**TASK TO COMPLETE**
Please restate the listing that follows without changing anything.

**DATA FOR REVIEW**

* * * *

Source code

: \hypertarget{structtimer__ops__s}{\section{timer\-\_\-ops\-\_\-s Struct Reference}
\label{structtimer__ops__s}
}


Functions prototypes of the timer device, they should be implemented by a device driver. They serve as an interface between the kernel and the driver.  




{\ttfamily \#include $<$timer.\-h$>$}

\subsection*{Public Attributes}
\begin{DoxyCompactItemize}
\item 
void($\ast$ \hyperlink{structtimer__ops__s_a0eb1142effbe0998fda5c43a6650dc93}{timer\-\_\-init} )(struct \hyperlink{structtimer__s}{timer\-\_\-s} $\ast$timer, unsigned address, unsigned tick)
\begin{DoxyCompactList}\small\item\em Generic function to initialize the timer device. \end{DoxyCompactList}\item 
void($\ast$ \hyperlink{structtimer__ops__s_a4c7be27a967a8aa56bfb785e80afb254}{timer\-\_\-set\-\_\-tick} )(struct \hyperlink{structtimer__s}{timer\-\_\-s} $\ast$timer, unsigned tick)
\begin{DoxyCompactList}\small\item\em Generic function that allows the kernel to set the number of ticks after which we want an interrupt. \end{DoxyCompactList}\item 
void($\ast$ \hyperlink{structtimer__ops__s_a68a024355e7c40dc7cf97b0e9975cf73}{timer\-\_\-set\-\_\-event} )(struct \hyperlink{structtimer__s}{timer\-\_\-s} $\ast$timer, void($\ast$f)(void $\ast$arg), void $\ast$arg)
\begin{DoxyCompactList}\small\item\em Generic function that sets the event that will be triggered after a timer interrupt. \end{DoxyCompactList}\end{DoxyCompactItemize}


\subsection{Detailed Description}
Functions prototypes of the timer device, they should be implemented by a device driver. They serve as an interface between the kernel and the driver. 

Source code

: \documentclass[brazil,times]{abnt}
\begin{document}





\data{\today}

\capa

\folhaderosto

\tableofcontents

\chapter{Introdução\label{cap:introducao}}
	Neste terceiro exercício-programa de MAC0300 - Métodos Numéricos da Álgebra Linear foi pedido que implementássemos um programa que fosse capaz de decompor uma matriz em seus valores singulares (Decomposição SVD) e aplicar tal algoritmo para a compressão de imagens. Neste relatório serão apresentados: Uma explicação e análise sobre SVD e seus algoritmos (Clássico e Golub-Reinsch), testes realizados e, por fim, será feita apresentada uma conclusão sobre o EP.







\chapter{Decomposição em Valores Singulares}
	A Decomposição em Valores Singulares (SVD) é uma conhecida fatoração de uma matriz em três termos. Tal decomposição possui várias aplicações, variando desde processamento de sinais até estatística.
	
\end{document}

* * * *

**RESPONSE**
Source code

: \hypertarget{structtimer__ops__s}{\section{timer\-\_\-ops\-\_\-s Struct Reference}
\label{structtimer__ops__s}
}


Functions prototypes of the timer device, they should be implemented by a device driver. They serve as an interface between the kernel and the driver.  




{\ttfamily \#include $<$timer.\-h$>$}

\subsection*{Public Attributes}
\begin{DoxyCompactItemize}
\item 
void($\ast$ \hyperlink{structtimer__ops__s_a0eb1142effbe0998fda5c43a6650dc93}{timer\-\_\-init} )(struct \hyperlink{structtimer__s}{timer\-\_\-s} $\ast$timer, unsigned address, unsigned tick)
\begin{DoxyCompactList}\small\item\em Generic function to initialize the timer device. \end{DoxyCompactList}\item 
void($\ast$ \hyperlink{structtimer__ops__s_a4c7be27a967a8aa56bfb785e80afb254}{timer\-\_\-set\-\_\-tick} )(struct \hyperlink{structtimer__s}{timer\-\_\-s} $\ast$timer, unsigned tick)
\begin{DoxyCompactList}\small\item\em Generic function that allows the kernel to set the number of ticks after which we want an interrupt. \end{DoxyCompactList}\item 
void($\ast$ \hyperlink{structtimer__ops__s_a68a024355e7c40dc7cf97b0e9975cf73}{timer\-\_\-set\-\_\-event} )(struct \hyperlink{structtimer__s}{timer\-\_\-s} $\ast$timer, void($\ast$f)(void $\ast$arg), void $\ast$arg)
\begin{DoxyCompactList}\small\item\em Generic function that sets the event that will be triggered after a timer interrupt. \end{DoxyCompactList}\end{DoxyCompactItemize}


\subsection{Detailed Description}
Functions prototypes of the timer device, they should be implemented by a device driver. They serve as an interface between the kernel and the driver. 

Source code

: \documentclass[brazil,times]{abnt}
\begin{document}





\data{\today}

\capa

\folhaderosto

\tableofcontents

\chapter{Introdução\label{cap:introducao}}
	Neste terceiro exercício-programa de MAC0300 - Métodos Numéricos da Álgebra Linear foi pedido que implementássemos um programa que fosse capaz de decompor uma matriz em seus valores singulares (Decomposição SVD) e aplicar tal algoritmo para a compressão de imagens. Neste relatório serão apresentados: Uma explicação e análise sobre SVD e seus algoritmos (Clássico e Golub-Reinsch), testes realizados e, por fim, será feita apresentada uma conclusão sobre o EP.







\chapter{Decomposição em Valores Singulares}
	A Decomposição em Valores Singulares (SVD) é uma conhecida fatoração de uma matriz em três termos. Tal decomposição possui várias aplicações, variando desde processamento de sinais até estatística.
	
\end{document}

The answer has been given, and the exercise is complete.